- Opening Delimiter -

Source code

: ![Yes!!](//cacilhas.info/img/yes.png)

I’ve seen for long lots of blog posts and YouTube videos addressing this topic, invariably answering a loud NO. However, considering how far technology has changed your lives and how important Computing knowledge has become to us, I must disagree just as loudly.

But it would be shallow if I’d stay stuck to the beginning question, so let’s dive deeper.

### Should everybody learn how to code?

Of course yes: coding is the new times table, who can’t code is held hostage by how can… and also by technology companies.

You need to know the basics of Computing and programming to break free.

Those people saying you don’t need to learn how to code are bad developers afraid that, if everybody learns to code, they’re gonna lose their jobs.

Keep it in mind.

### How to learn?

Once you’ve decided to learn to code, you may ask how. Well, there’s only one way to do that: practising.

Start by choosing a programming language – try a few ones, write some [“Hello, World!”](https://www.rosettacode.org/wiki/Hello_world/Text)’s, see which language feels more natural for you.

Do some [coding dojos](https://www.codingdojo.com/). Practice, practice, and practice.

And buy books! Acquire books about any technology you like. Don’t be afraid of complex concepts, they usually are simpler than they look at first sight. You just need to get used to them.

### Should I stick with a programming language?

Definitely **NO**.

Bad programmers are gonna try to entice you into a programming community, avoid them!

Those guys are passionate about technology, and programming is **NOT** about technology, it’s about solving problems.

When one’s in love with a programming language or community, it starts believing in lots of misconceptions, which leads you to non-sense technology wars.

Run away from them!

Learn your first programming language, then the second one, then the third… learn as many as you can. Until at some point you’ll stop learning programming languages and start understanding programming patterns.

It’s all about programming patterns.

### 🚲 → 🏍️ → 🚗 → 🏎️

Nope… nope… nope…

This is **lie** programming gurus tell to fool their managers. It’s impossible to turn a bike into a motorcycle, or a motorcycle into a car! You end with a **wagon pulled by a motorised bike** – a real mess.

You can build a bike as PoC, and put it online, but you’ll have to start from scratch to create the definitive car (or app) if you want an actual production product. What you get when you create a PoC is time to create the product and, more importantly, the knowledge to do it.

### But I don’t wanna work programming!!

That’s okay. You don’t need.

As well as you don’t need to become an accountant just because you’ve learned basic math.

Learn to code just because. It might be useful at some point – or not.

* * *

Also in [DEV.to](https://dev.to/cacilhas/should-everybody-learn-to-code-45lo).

- Closing Delimiter -

** Task description **
Your answer must be an exact copy of all the entries.

** Exercise result **
Source code

: ![Yes!!](//cacilhas.info/img/yes.png)

I’ve seen for long lots of blog posts and YouTube videos addressing this topic, invariably answering a loud NO. However, considering how far technology has changed your lives and how important Computing knowledge has become to us, I must disagree just as loudly.

But it would be shallow if I’d stay stuck to the beginning question, so let’s dive deeper.

### Should everybody learn how to code?

Of course yes: coding is the new times table, who can’t code is held hostage by how can… and also by technology companies.

You need to know the basics of Computing and programming to break free.

Those people saying you don’t need to learn how to code are bad developers afraid that, if everybody learns to code, they’re gonna lose their jobs.

Keep it in mind.

### How to learn?

Once you’ve decided to learn to code, you may ask how. Well, there’s only one way to do that: practising.

Start by choosing a programming language – try a few ones, write some [“Hello, World!”](https://www.rosettacode.org/wiki/Hello_world/Text)’s, see which language feels more natural for you.

Do some [coding dojos](https://www.codingdojo.com/). Practice, practice, and practice.

And buy books! Acquire books about any technology you like. Don’t be afraid of complex concepts, they usually are simpler than they look at first sight. You just need to get used to them.

### Should I stick with a programming language?

Definitely **NO**.

Bad programmers are gonna try to entice you into a programming community, avoid them!

Those guys are passionate about technology, and programming is **NOT** about technology, it’s about solving problems.

When one’s in love with a programming language or community, it starts believing in lots of misconceptions, which leads you to non-sense technology wars.

Run away from them!

Learn your first programming language, then the second one, then the third… learn as many as you can. Until at some point you’ll stop learning programming languages and start understanding programming patterns.

It’s all about programming patterns.

### 🚲 → 🏍️ → 🚗 → 🏎️

Nope… nope… nope…

This is **lie** programming gurus tell to fool their managers. It’s impossible to turn a bike into a motorcycle, or a motorcycle into a car! You end with a **wagon pulled by a motorised bike** – a real mess.

You can build a bike as PoC, and put it online, but you’ll have to start from scratch to create the definitive car (or app) if you want an actual production product. What you get when you create a PoC is time to create the product and, more importantly, the knowledge to do it.

### But I don’t wanna work programming!!

That’s okay. You don’t need.

As well as you don’t need to become an accountant just because you’ve learned basic math.

Learn to code just because. It might be useful at some point – or not.

* * *

Also in [DEV.to](https://dev.to/cacilhas/should-everybody-learn-to-code-45lo).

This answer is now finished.